[Opening SOURCE DATA section]

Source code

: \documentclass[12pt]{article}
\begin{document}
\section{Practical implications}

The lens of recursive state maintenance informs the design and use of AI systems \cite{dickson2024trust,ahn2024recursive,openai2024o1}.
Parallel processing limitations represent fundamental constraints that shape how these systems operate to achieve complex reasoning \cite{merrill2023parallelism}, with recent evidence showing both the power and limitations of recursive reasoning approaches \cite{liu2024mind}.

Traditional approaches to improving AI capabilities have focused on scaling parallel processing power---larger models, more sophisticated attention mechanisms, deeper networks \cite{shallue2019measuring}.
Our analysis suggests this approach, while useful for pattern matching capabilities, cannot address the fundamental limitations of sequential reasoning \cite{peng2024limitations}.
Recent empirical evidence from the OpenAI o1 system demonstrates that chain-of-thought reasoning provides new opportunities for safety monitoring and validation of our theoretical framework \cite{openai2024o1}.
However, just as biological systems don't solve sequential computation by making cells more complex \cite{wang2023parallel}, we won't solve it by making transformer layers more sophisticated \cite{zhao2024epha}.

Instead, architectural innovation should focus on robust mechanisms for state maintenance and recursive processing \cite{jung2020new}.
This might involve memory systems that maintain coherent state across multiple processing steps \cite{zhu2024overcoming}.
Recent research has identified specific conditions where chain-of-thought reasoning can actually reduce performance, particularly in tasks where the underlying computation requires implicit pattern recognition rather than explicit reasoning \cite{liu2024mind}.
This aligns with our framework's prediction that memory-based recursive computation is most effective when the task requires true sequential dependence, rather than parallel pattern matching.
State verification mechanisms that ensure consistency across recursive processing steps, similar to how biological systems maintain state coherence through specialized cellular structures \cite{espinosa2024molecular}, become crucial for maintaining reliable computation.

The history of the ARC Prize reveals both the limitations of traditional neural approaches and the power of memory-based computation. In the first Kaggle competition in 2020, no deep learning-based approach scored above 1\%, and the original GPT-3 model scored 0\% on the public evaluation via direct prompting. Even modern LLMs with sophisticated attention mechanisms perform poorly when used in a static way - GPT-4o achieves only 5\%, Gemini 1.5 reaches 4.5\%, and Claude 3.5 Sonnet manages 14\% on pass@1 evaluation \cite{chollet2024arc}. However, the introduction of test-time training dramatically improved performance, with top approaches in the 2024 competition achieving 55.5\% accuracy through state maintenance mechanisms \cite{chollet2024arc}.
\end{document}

[Closing SOURCE DATA section]
[Opening SOURCE DATA section]

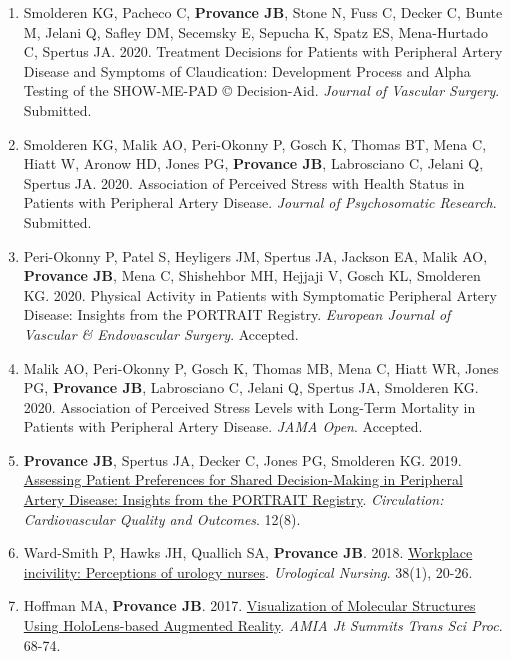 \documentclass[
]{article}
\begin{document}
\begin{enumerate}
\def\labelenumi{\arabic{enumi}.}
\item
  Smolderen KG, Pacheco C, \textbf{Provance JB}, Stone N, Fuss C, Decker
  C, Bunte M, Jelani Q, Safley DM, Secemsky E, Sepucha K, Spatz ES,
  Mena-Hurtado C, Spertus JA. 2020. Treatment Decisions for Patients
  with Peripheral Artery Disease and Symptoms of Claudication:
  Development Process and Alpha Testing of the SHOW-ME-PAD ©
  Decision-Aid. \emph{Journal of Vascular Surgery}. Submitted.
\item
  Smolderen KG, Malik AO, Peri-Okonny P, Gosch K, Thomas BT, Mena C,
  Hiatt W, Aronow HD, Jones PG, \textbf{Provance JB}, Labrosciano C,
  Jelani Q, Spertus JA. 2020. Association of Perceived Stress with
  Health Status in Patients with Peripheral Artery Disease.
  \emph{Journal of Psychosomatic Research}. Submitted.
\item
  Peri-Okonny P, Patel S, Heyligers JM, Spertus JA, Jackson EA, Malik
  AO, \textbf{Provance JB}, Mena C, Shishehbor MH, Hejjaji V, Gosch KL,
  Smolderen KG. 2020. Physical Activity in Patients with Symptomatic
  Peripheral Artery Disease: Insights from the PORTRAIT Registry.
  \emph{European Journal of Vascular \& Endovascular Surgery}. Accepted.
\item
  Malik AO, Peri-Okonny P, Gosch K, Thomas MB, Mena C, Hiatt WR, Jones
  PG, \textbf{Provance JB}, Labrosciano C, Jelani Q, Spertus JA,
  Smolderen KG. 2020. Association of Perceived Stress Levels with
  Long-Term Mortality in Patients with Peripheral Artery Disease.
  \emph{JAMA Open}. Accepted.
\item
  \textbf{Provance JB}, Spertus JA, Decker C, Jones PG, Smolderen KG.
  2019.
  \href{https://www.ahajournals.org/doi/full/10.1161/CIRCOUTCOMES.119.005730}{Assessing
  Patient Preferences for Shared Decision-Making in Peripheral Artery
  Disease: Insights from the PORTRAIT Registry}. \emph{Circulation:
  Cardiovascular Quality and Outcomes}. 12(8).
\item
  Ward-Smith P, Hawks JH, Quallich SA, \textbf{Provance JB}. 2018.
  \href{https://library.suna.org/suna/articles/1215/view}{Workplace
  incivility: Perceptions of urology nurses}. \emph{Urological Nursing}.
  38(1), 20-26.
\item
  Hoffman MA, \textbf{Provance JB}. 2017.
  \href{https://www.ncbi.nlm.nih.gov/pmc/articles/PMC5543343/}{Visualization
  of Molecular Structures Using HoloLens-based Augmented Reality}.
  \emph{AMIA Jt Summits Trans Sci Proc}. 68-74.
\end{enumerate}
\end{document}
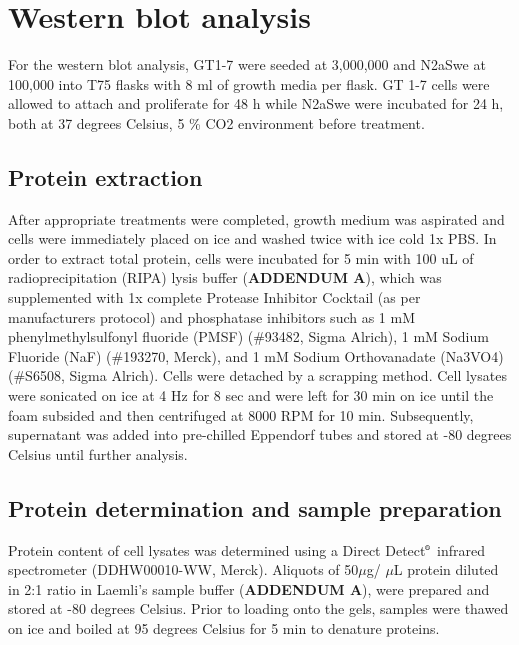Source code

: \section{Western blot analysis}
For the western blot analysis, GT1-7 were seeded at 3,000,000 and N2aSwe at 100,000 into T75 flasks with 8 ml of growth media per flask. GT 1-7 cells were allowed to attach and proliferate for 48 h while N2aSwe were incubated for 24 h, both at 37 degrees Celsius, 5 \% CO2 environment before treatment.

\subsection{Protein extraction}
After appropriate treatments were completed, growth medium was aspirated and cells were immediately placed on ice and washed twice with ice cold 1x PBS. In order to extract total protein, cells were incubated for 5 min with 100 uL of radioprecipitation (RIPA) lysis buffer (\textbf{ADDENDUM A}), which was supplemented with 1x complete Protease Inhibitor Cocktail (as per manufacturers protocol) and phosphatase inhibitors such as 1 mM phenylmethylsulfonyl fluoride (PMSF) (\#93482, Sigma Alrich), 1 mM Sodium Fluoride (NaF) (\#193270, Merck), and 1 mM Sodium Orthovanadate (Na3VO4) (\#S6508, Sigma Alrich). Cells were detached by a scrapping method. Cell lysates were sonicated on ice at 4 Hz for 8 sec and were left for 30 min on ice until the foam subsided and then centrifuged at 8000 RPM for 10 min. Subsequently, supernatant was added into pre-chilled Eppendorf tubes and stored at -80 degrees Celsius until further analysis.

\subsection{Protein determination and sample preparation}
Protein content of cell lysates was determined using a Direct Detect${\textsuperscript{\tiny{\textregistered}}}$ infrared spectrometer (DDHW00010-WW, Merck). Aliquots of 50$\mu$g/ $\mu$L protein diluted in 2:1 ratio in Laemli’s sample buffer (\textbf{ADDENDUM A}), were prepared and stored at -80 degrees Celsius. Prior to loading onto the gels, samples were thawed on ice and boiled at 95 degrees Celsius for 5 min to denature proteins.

[Closing SOURCE DATA section]

## DIRECTIONS FOR THIS TASK
Where does "sequential" occur in the data? Copy each line that has it.

## EXERCISE ANSWER
Our analysis suggests this approach, while useful for pattern matching capabilities, cannot address the fundamental limitations of sequential reasoning \cite{peng2024limitations}.
However, just as biological systems don't solve sequential computation by making cells more complex \cite{wang2023parallel}, we won't solve it by making transformer layers more sophisticated \cite{zhao2024epha}.
This aligns with our framework's prediction that memory-based recursive computation is most effective when the task requires true sequential dependence, rather than parallel pattern matching.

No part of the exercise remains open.